### Task data
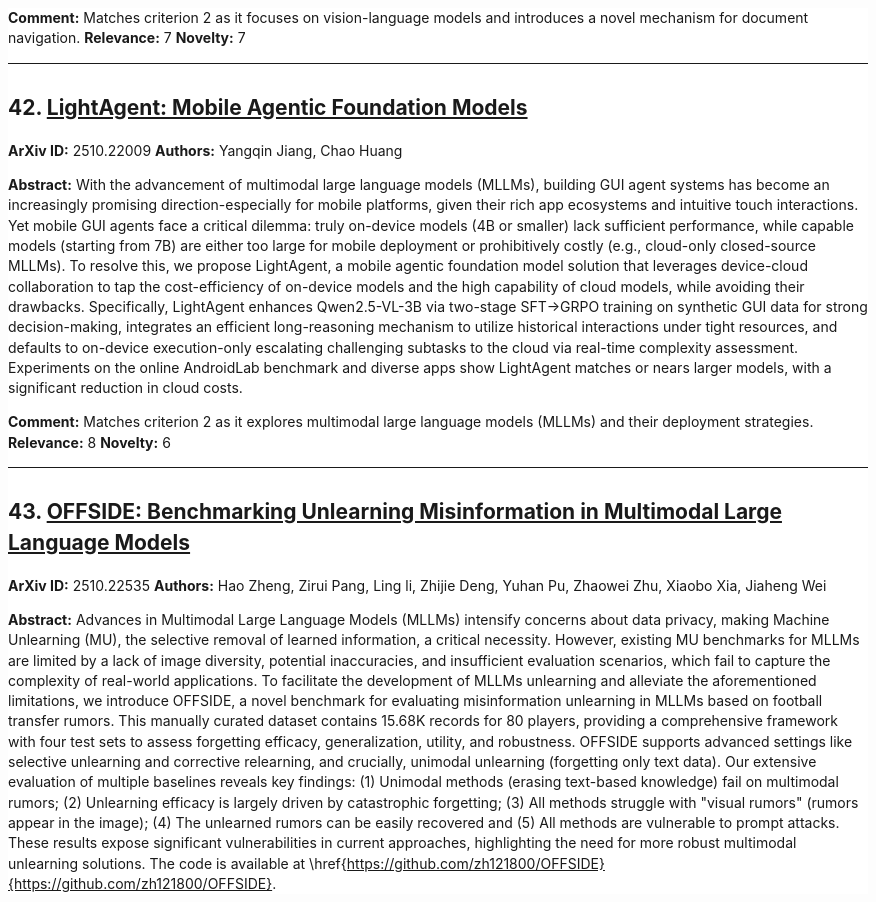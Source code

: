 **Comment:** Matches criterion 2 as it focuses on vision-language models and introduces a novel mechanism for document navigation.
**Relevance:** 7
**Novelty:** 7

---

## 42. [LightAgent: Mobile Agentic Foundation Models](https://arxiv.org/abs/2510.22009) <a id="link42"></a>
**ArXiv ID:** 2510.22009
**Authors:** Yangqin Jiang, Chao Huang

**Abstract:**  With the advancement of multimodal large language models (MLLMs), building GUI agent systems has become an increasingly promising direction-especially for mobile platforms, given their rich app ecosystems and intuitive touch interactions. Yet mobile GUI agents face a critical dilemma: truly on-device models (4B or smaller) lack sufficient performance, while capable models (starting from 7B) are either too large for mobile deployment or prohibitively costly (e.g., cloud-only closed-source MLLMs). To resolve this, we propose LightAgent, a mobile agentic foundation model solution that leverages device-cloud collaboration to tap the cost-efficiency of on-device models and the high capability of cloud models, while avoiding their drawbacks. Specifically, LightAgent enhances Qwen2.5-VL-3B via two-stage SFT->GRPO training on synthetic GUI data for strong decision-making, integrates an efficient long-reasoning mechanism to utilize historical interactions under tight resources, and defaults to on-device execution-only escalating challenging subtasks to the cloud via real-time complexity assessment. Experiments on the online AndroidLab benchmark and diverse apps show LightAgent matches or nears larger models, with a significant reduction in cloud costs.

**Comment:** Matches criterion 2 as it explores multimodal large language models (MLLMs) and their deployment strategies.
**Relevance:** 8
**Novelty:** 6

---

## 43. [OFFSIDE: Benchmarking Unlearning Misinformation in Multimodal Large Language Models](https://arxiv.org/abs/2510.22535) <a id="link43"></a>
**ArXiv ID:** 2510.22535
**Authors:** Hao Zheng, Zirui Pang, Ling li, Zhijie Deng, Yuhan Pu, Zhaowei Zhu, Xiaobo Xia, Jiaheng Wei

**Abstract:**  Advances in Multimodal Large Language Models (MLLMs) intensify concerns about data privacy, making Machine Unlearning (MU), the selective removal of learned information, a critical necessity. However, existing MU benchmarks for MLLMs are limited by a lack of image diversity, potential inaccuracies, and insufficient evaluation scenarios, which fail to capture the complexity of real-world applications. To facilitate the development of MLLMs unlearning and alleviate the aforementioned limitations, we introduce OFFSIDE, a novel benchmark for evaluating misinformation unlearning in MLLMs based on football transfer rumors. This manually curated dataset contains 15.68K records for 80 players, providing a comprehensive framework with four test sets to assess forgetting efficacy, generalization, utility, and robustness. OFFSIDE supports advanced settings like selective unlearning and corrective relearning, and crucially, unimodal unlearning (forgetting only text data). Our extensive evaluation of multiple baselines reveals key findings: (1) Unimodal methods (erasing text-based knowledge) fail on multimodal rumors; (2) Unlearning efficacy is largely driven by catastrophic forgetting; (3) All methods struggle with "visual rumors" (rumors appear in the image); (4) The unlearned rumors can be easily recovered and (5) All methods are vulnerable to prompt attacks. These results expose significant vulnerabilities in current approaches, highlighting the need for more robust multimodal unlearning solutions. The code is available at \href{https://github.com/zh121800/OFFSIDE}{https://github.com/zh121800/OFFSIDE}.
######
### Task data
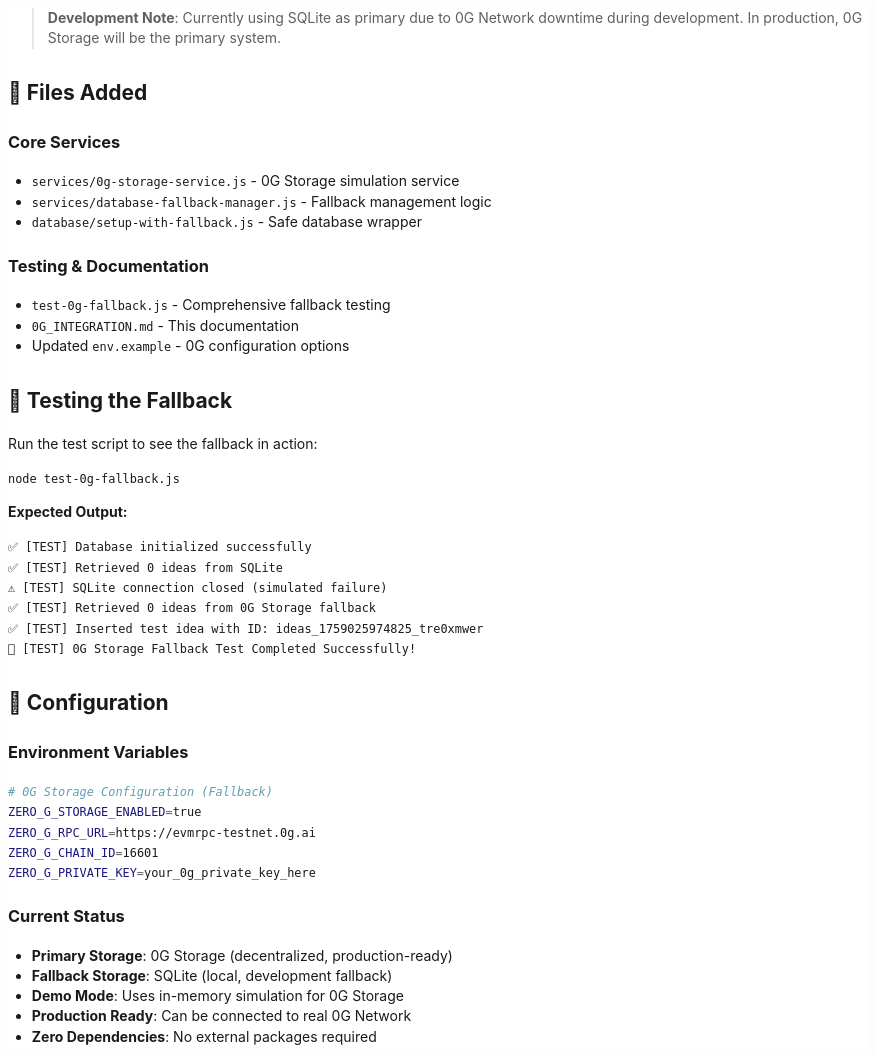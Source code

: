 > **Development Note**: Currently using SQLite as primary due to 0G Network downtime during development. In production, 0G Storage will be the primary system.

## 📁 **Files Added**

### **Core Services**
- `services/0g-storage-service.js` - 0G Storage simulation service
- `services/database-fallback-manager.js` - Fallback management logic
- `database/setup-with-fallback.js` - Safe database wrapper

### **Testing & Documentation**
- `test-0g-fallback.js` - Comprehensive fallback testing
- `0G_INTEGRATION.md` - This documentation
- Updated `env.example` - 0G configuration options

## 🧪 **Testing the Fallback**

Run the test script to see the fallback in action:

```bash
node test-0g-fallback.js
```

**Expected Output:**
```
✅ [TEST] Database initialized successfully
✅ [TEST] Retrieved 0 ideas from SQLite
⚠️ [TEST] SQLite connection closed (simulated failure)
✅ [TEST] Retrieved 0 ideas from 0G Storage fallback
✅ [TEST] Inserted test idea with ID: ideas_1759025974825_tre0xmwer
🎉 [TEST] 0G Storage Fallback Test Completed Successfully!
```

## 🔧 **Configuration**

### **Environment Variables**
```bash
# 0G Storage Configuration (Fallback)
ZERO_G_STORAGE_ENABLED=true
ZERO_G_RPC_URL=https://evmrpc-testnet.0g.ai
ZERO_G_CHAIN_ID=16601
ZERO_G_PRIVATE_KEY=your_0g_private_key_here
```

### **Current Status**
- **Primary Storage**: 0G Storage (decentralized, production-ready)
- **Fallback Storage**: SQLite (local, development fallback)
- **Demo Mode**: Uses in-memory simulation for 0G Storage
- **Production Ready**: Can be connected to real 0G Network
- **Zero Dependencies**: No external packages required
######
* What is required
Search the entries for the word "SQLite" and show every line that has it.

* Response
: > **Development Note**: Currently using SQLite as primary due to 0G Network downtime during development. In production, 0G Storage will be the primary system.
✅ [TEST] Retrieved 0 ideas from SQLite
⚠️ [TEST] SQLite connection closed (simulated failure)
- **Fallback Storage**: SQLite (local, development fallback)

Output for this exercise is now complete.